Today, 38 years since the last eclipse, demand for energy storage and renewable energy is growing exponentially. Worldwide, there’s over 1GW of ice thermal storage installed. ACHR News reports that the thermal storage market is set to grow from $3.67B in 2017 to $6.20B by 2022.
The sun, once revered by ancient cultures has become a source of electricity to power the modern world. Over 100GW of solar power has been installed globally. There are 1,900 solar plants in the U.S. including some that power several million properties in California. However solar is an intermittent form of energy unlike coal and oil which are stored until later use and we have a long a way to go before we have 100% adoption.
The problem with solar
When a cloud or moon covers the sun, solar intensity drops. Grid operators turn to flexible resources like natural gas, energy storage or demand response programs that can fill the gap. When there isn’t enough flexible resources available, utilities are forced to call on older, more polluting peaking plants to avoid blackouts.

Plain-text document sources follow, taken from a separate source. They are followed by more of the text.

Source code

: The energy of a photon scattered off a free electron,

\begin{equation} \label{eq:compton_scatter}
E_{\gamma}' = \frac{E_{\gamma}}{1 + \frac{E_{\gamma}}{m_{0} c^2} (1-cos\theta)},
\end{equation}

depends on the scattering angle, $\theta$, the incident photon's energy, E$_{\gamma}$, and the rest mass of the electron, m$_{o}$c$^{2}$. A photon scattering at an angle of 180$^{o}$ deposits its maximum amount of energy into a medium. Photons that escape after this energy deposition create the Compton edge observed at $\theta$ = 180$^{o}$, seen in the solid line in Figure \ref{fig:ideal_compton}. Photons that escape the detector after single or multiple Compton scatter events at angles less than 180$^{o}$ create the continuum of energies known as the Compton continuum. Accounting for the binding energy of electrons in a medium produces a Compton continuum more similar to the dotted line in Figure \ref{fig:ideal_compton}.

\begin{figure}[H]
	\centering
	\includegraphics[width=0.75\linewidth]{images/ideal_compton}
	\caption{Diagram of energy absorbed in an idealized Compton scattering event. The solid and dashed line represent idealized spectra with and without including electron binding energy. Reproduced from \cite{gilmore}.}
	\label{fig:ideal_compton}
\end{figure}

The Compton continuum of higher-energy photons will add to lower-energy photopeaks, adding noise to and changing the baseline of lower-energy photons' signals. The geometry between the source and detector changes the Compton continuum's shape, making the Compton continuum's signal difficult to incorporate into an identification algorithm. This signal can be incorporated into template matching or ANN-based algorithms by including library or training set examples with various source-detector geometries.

Anticipating the potential problems associated with the loss of solar during the 2017 eclipse, utilities planned for what Reuters says represents the biggest test of the renewable energy era. The weather service predicted that U.S. solar generation potential would decrease less than 50%.

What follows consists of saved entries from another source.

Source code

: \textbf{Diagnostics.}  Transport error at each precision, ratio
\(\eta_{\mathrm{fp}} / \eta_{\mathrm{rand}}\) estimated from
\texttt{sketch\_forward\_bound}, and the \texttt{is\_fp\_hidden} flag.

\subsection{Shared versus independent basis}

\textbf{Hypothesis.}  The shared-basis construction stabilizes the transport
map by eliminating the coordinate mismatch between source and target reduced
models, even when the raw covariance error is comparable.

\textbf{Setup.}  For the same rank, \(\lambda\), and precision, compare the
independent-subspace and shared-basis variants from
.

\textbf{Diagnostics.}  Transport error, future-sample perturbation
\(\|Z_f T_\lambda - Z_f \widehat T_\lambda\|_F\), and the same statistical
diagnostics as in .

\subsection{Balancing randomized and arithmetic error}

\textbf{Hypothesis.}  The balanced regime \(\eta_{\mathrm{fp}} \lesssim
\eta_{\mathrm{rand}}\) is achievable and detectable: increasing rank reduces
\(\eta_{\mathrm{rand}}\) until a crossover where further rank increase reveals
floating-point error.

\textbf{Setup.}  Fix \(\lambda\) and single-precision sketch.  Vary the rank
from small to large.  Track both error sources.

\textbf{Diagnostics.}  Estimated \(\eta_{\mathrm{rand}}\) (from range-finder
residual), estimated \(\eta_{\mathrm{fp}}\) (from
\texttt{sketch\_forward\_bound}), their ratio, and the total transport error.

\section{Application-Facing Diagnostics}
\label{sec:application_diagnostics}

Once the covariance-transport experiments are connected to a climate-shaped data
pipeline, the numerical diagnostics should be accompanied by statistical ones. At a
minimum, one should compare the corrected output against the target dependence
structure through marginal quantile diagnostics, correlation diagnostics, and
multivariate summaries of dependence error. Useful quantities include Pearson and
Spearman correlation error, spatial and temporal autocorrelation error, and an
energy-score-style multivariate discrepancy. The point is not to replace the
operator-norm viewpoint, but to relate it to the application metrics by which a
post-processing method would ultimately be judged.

Over 90% of sunlight would be blocked in the Carolinas, a drop in solar output from 2.5 GW to 0.2 GW. Regions in the path of solar totality would plunge into darkness. Solar obscuration ranges would shoot up to 76% in California. As a precaution, CA Grid Operator CAISO told Business Insider, “We're making extra special preparations for this day, because we don't typically lose [six gigawatts] of solar energy over an hour and 20 minutes."
The solar eclipse would test the grid on an unprecedented scale. In preparation for the solar eclipse, grid operators planned to rely on a combination of energy storage and natural gas plants to fill the solar gap. In California, for example grid operators were supported by 3,000MW of energy storage. Businesses and schools equipped with thermal energy storage could ease their reliance on the grid.
According to the California Energy Storage Association (CESA), “The eclipse is an important example of how energy storage can help the grid.” The vast majority of the day’s demand would be met by natural gas. Some would be imported from neighboring states.
The future grid
Fortunately, during the solar eclipse, the grid passed the test with flying colors.
During a solar eclipse solar power is greatly reduced as the moon covers the sun. The quick loss of power creates a potential bottleneck on the grid. “Things went very, very well” according to Bloomberg Technology.
Moving forward, the next total solar eclipse will be in 2024. How prepared will the grid be then? Natural gas will still be in ample supply. Natural gas is expected to last until the end of this century. However, natural gas prices have a history of volatility and there are also environmental concerns associated with its production.
The grid also faces the ongoing problem of aging infrastructure. Coal and nuclear plants are retiring. Today solar only accounts for 2.6% of U.S. power generation. By 2040, renewable sources are forecast to supply just as much of America’s electricity demand as gas. Solar and Wind are already cost competitive with fossil fuels and offer utilities unlimited low cost energy after the initial investment is made.
Utilities are also bullish on demand side-management and behind the meter energy storage which will add more reliability and flexibility as investments in renewable resources grow and fossil fuels and gas diminish. According to the 2017 State of the Electric Utility Survey, over the next ten years, 52% of utilities will increase distributed energy storage moderately.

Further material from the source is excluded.